**Recorded information**
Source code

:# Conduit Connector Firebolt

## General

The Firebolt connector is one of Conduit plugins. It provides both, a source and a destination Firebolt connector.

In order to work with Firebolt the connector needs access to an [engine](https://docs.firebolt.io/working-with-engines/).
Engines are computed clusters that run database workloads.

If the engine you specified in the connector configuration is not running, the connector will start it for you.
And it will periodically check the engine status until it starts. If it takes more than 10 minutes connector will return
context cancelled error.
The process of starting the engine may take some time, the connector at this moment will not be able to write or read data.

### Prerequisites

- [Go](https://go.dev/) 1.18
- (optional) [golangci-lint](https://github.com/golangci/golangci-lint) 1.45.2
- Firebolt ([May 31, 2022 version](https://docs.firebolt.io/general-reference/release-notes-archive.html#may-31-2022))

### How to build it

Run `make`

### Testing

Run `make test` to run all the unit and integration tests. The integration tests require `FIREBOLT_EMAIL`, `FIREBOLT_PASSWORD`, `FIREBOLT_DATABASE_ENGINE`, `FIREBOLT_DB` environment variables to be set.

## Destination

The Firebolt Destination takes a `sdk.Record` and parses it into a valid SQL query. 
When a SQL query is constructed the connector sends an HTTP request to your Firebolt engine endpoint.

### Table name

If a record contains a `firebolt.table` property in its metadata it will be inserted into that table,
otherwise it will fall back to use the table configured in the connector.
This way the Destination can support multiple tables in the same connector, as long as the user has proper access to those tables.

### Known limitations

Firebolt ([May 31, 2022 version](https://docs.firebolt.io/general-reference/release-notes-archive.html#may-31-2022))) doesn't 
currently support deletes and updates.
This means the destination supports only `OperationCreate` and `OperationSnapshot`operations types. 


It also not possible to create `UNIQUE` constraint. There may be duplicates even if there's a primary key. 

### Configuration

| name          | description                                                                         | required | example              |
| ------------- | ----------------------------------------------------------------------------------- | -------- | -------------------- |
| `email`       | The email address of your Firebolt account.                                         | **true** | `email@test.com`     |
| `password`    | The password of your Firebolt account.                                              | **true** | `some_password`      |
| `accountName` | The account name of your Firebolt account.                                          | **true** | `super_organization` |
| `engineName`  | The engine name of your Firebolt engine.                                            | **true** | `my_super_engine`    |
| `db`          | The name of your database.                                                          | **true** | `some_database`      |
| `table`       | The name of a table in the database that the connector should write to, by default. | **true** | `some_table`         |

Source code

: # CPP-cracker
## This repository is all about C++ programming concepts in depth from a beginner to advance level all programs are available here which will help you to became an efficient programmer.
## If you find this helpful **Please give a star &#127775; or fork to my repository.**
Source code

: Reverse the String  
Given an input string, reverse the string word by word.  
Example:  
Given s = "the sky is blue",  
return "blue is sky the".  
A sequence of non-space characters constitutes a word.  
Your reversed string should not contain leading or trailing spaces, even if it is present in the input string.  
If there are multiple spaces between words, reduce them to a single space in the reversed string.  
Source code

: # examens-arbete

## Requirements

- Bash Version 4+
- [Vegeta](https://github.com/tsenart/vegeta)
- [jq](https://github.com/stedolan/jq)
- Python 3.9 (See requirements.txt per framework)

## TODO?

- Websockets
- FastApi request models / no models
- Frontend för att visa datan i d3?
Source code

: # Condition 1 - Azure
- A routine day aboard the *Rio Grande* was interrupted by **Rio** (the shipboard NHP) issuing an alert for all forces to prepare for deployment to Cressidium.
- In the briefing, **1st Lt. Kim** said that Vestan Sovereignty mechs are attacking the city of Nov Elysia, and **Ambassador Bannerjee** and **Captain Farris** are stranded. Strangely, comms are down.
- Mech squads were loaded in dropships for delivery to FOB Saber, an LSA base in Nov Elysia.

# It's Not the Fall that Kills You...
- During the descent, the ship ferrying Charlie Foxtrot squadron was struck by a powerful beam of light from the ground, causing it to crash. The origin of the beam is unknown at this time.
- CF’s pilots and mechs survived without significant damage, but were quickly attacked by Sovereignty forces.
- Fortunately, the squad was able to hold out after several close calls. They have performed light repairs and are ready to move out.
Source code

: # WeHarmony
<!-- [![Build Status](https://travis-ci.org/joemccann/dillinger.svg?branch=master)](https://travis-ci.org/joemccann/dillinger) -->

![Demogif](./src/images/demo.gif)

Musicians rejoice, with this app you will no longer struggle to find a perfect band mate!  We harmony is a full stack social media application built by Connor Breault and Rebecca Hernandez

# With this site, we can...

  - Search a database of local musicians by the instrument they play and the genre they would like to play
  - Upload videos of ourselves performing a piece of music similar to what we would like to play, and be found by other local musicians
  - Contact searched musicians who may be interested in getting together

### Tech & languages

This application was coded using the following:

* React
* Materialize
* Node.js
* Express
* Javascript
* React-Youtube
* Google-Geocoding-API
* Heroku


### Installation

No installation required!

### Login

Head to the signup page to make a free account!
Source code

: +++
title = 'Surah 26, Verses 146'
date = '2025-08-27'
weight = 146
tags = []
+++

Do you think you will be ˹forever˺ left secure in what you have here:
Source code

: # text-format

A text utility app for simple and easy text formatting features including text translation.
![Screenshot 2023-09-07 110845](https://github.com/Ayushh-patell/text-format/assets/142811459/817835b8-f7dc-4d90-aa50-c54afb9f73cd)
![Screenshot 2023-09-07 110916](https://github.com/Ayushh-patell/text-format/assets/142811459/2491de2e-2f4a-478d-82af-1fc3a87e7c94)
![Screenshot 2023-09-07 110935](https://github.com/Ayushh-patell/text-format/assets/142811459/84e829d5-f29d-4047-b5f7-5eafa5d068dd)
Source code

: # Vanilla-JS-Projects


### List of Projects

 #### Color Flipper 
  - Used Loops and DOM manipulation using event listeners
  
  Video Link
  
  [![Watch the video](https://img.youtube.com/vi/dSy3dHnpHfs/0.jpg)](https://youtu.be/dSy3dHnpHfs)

**Work request**
Could you copy out every record above exactly as it appears?

**Exercise answer**
Source code

:# Conduit Connector Firebolt

## General

The Firebolt connector is one of Conduit plugins. It provides both, a source and a destination Firebolt connector.

In order to work with Firebolt the connector needs access to an [engine](https://docs.firebolt.io/working-with-engines/).
Engines are computed clusters that run database workloads.

If the engine you specified in the connector configuration is not running, the connector will start it for you.
And it will periodically check the engine status until it starts. If it takes more than 10 minutes connector will return
context cancelled error.
The process of starting the engine may take some time, the connector at this moment will not be able to write or read data.

### Prerequisites

- [Go](https://go.dev/) 1.18
- (optional) [golangci-lint](https://github.com/golangci/golangci-lint) 1.45.2
- Firebolt ([May 31, 2022 version](https://docs.firebolt.io/general-reference/release-notes-archive.html#may-31-2022))

### How to build it

Run `make`

### Testing

Run `make test` to run all the unit and integration tests. The integration tests require `FIREBOLT_EMAIL`, `FIREBOLT_PASSWORD`, `FIREBOLT_DATABASE_ENGINE`, `FIREBOLT_DB` environment variables to be set.

## Destination

The Firebolt Destination takes a `sdk.Record` and parses it into a valid SQL query. 
When a SQL query is constructed the connector sends an HTTP request to your Firebolt engine endpoint.

### Table name

If a record contains a `firebolt.table` property in its metadata it will be inserted into that table,
otherwise it will fall back to use the table configured in the connector.
This way the Destination can support multiple tables in the same connector, as long as the user has proper access to those tables.

### Known limitations

Firebolt ([May 31, 2022 version](https://docs.firebolt.io/general-reference/release-notes-archive.html#may-31-2022))) doesn't 
currently support deletes and updates.
This means the destination supports only `OperationCreate` and `OperationSnapshot`operations types. 


It also not possible to create `UNIQUE` constraint. There may be duplicates even if there's a primary key. 

### Configuration

| name          | description                                                                         | required | example              |
| ------------- | ----------------------------------------------------------------------------------- | -------- | -------------------- |
| `email`       | The email address of your Firebolt account.                                         | **true** | `email@test.com`     |
| `password`    | The password of your Firebolt account.                                              | **true** | `some_password`      |
| `accountName` | The account name of your Firebolt account.                                          | **true** | `super_organization` |
| `engineName`  | The engine name of your Firebolt engine.                                            | **true** | `my_super_engine`    |
| `db`          | The name of your database.                                                          | **true** | `some_database`      |
| `table`       | The name of a table in the database that the connector should write to, by default. | **true** | `some_table`         |

Source code

: # CPP-cracker
## This repository is all about C++ programming concepts in depth from a beginner to advance level all programs are available here which will help you to became an efficient programmer.
## If you find this helpful **Please give a star &#127775; or fork to my repository.**
Source code

: Reverse the String  
Given an input string, reverse the string word by word.  
Example:  
Given s = "the sky is blue",  
return "blue is sky the".  
A sequence of non-space characters constitutes a word.  
Your reversed string should not contain leading or trailing spaces, even if it is present in the input string.  
If there are multiple spaces between words, reduce them to a single space in the reversed string.  
Source code

: # examens-arbete

## Requirements

- Bash Version 4+
- [Vegeta](https://github.com/tsenart/vegeta)
- [jq](https://github.com/stedolan/jq)
- Python 3.9 (See requirements.txt per framework)

## TODO?

- Websockets
- FastApi request models / no models
- Frontend för att visa datan i d3?
Source code

: # Condition 1 - Azure
- A routine day aboard the *Rio Grande* was interrupted by **Rio** (the shipboard NHP) issuing an alert for all forces to prepare for deployment to Cressidium.
- In the briefing, **1st Lt. Kim** said that Vestan Sovereignty mechs are attacking the city of Nov Elysia, and **Ambassador Bannerjee** and **Captain Farris** are stranded. Strangely, comms are down.
- Mech squads were loaded in dropships for delivery to FOB Saber, an LSA base in Nov Elysia.

# It's Not the Fall that Kills You...
- During the descent, the ship ferrying Charlie Foxtrot squadron was struck by a powerful beam of light from the ground, causing it to crash. The origin of the beam is unknown at this time.
- CF’s pilots and mechs survived without significant damage, but were quickly attacked by Sovereignty forces.
- Fortunately, the squad was able to hold out after several close calls. They have performed light repairs and are ready to move out.
Source code

: # WeHarmony
<!-- [![Build Status](https://travis-ci.org/joemccann/dillinger.svg?branch=master)](https://travis-ci.org/joemccann/dillinger) -->

![Demogif](./src/images/demo.gif)

Musicians rejoice, with this app you will no longer struggle to find a perfect band mate!  We harmony is a full stack social media application built by Connor Breault and Rebecca Hernandez

# With this site, we can...

  - Search a database of local musicians by the instrument they play and the genre they would like to play
  - Upload videos of ourselves performing a piece of music similar to what we would like to play, and be found by other local musicians
  - Contact searched musicians who may be interested in getting together

### Tech & languages

This application was coded using the following:

* React
* Materialize
* Node.js
* Express
* Javascript
* React-Youtube
* Google-Geocoding-API
* Heroku


### Installation

No installation required!

### Login

Head to the signup page to make a free account!
Source code

: +++
title = 'Surah 26, Verses 146'
date = '2025-08-27'
weight = 146
tags = []
+++

Do you think you will be ˹forever˺ left secure in what you have here:
Source code

: # text-format

A text utility app for simple and easy text formatting features including text translation.
![Screenshot 2023-09-07 110845](https://github.com/Ayushh-patell/text-format/assets/142811459/817835b8-f7dc-4d90-aa50-c54afb9f73cd)
![Screenshot 2023-09-07 110916](https://github.com/Ayushh-patell/text-format/assets/142811459/2491de2e-2f4a-478d-82af-1fc3a87e7c94)
![Screenshot 2023-09-07 110935](https://github.com/Ayushh-patell/text-format/assets/142811459/84e829d5-f29d-4047-b5f7-5eafa5d068dd)
Source code

: # Vanilla-JS-Projects


### List of Projects

 #### Color Flipper 
  - Used Loops and DOM manipulation using event listeners
  
  Video Link
  
  [![Watch the video](https://img.youtube.com/vi/dSy3dHnpHfs/0.jpg)](https://youtu.be/dSy3dHnpHfs)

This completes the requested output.